Olwyn (née Wynne Finch) Wake of White Roding, England was 14 years old and living with her family in the central London borough of Westminster when World War II began in 1939.
She is proud of the significant contributions her family made on the home front—for example, by sheltering some 20 children who had been evacuated from the city of Liverpool while it was undergoing bombing by German forces.
Similarly, the Wynne Finch family embraced the British effort to rapidly increase local food production to reduce the nation's vulnerability to hunger. That was needed largely because German submarines were attacking merchant ships that brought food to Britain, decimating human lives and food cargos.
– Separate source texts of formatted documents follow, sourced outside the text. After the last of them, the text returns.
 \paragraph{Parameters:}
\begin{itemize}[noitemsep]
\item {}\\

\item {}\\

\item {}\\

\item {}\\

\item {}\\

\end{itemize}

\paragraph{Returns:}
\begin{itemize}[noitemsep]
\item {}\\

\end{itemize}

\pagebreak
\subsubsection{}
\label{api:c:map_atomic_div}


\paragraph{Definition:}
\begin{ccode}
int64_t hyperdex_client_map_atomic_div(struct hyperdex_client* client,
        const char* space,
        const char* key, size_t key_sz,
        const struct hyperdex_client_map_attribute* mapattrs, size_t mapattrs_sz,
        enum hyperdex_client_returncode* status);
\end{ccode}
So devastating were the losses, says Olwyn, that Prime Minister Winston Churchill was worried that the nation wouldn’t have enough to eat.
Olwyn's mother, Alice Mary Wynne Finch, joined the War Agricultural Committee, where she earned praise by colleague from the Ministry of Agriculture for “going at [Committee work] hammer and tongs” and being very conscious of the challenges faced by the British Navy. In that role, she took charge of all the young recruits that comprised the Denbighshire, Wales unit of the Women's Land Army—a national campaign that sent teams of young women to work on British farms that were suffering a critical labour shortage as a result of the war effort.
We dug for victory
“The Ministry of Agriculture was encouraging every cottage that had a little plot of land to grow their own vegetables,” remembers Olwyn. “So we 'dug for victory'!”
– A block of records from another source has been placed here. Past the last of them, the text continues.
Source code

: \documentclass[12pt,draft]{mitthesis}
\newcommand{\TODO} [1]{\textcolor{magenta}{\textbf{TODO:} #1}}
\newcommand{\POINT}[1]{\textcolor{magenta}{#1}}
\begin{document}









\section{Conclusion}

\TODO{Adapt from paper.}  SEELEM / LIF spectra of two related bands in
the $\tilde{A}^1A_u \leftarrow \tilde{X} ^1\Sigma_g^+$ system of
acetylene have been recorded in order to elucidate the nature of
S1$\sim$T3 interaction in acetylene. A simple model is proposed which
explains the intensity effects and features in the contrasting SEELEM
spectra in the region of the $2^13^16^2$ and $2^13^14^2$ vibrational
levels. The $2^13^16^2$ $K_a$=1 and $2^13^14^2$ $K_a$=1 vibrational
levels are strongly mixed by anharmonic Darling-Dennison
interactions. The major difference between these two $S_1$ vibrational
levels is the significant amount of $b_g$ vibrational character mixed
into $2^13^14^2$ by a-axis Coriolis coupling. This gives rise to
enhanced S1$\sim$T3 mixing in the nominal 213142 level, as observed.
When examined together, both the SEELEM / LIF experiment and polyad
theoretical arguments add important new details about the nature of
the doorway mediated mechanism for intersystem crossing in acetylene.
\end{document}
Olwyn describes how people found additional ways to source more food locally. Those with extra space raised pigs, which were fed on scraps like potato peelings. Imported fruits like bananas and oranges were rare, but there were plenty of domestically grown apples that would last for months when properly stored. In rural areas, large landowners looked the other way on locals hunted on their properties for wild rabbits, which were a nuisance to crops. People gleaned grain fields to feed their chickens.
Olwyn also remembers the wartime food-rationing system. It covered staples like sugar and eggs, and there was a limit of just one shell egg per person per week. Rationing was a fact of life which most people complied with. But a friendly butcher might occasionally give you a little extra, Olwyn smiled.
Powdered eggs were used for baking, but if you could get into the countryside and had the means to buy fresh eggs, says Olwyn, “every cottage had some.” Fats were tightly controlled: for example, one personal weekly ration of butter was about a two-inch cube. Some meats were rationed but offal was not, so consumers could buy kidneys and liver at the shops. As someone who'd always loathed meat, Olwyn was happy to hand off her meat rations to other family members.
Over the course of the war, Olwyn finished her schooling, trained in typing and shorthand, found work, and moved into a shared flat in London—taking her ration cards with her. “We were told to 'shop to save shipping,'” relates Olwyn.
“We were told to 'shop to save shipping.'”
According to Olwyn, the wartime food system worked well but wasn't entirely without hitches. Some of those who could afford rationed foods were eating better than they had before the war; however, people's ability to supplement food rations with homegrown produce depended on the size of their gardens and how well they could mobilize help to cultivate it. “There was no manpower, because they'd been called up [for military service]—unless you had an older person” to help, explains Olwyn.
Lord Woolton's diet
“People are astonished at how little we ate, but the diet we had was perfectly adequate,” Olwyn says, observing that obesity did not figure as the public health problem that it is today.
Now 94, Olwyn still feels deep admiration for Frederick James Marquis, a.k.a. Lord Woolton, for doing “the most amazing job” as the wartime Minister of Food—and the architect of Britain's rapidly overhauled food system.
“We never felt hungry,” marvels Olwyn. “It was Lord Woolton's diet that we had all through the war. He was made a Lord, but as I’ve always said, he could have been beatified.”
“It was Lord Woolton's diet that we had all through the war. He was made a Lord, but as I’ve always said, he could have been beatified.”
“It was Lord Woolton's diet that we had all through the war. He was made a Lord, but as I’ve always said, he could have been beatified.”